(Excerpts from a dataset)
-- Opening Marker --

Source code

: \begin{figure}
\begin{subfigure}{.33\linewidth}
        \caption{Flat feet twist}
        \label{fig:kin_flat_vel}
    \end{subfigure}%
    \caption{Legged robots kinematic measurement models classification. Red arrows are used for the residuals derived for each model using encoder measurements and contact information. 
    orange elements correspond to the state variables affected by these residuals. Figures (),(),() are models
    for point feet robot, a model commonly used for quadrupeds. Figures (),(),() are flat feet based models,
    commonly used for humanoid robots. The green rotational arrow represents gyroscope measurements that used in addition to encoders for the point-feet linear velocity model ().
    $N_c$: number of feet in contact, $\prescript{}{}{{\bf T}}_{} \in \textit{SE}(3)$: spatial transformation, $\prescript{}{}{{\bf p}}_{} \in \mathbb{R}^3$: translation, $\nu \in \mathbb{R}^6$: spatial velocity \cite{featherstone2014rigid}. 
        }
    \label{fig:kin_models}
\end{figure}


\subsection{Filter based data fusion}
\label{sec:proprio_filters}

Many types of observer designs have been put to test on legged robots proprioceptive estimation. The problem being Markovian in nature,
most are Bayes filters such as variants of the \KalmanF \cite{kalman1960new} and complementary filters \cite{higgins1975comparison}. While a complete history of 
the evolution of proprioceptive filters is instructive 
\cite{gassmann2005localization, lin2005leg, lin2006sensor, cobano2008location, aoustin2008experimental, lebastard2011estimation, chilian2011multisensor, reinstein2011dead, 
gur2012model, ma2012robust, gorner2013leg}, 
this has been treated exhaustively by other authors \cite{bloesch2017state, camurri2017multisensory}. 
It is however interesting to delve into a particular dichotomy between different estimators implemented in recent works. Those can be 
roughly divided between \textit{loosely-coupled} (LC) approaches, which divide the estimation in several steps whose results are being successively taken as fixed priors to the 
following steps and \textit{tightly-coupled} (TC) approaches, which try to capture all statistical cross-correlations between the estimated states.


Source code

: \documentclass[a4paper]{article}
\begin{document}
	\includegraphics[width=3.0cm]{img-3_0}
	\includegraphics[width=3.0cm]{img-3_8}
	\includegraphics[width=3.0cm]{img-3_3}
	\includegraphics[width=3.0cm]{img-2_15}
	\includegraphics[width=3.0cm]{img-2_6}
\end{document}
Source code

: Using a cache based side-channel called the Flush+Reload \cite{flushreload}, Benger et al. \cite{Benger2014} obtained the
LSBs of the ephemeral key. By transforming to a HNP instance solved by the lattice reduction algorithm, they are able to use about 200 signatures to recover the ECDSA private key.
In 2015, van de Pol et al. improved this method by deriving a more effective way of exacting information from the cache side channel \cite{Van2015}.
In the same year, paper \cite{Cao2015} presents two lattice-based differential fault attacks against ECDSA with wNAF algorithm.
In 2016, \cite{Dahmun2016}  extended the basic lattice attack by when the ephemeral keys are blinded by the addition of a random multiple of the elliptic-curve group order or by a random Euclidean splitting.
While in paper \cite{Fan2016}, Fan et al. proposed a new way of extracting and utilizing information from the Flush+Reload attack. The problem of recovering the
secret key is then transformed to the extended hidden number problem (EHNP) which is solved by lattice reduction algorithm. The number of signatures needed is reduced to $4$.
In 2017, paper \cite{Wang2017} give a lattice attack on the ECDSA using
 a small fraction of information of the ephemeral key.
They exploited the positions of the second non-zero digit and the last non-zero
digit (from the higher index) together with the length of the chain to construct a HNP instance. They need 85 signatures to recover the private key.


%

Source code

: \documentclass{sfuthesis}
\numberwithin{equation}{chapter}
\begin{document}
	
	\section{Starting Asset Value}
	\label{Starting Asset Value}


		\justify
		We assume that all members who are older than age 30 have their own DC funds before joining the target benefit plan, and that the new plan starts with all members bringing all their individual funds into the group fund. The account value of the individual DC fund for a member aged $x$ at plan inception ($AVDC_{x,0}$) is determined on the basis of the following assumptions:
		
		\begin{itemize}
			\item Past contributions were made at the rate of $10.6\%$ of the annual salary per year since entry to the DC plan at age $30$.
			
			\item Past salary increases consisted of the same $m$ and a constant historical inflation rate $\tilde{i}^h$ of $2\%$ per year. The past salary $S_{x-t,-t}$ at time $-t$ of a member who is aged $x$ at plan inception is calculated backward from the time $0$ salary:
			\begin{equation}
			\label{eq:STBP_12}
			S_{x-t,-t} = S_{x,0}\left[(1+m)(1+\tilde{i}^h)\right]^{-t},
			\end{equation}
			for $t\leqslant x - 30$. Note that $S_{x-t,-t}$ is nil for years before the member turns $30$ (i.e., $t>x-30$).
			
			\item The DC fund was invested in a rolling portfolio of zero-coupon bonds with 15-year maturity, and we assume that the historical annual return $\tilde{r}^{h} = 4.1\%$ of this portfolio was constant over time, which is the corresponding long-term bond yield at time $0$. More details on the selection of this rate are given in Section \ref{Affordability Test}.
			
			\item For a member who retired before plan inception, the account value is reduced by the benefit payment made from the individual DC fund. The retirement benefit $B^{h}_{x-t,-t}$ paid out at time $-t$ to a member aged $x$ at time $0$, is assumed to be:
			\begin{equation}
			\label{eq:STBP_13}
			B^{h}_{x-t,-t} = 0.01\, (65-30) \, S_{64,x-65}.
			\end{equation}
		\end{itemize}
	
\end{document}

-- Closing Marker --

EXERCISE REQUIREMENTS:
Exactly the lines from the start of the entries through the one bearing "for point feet" are to be output, with both ends included.

TASK SOLUTION:
Source code

: \begin{figure}
\begin{subfigure}{.33\linewidth}
        \caption{Flat feet twist}
        \label{fig:kin_flat_vel}
    \end{subfigure}%
    \caption{Legged robots kinematic measurement models classification. Red arrows are used for the residuals derived for each model using encoder measurements and contact information. 
    orange elements correspond to the state variables affected by these residuals. Figures (),(),() are models
    for point feet robot, a model commonly used for quadrupeds. Figures (),(),() are flat feet based models,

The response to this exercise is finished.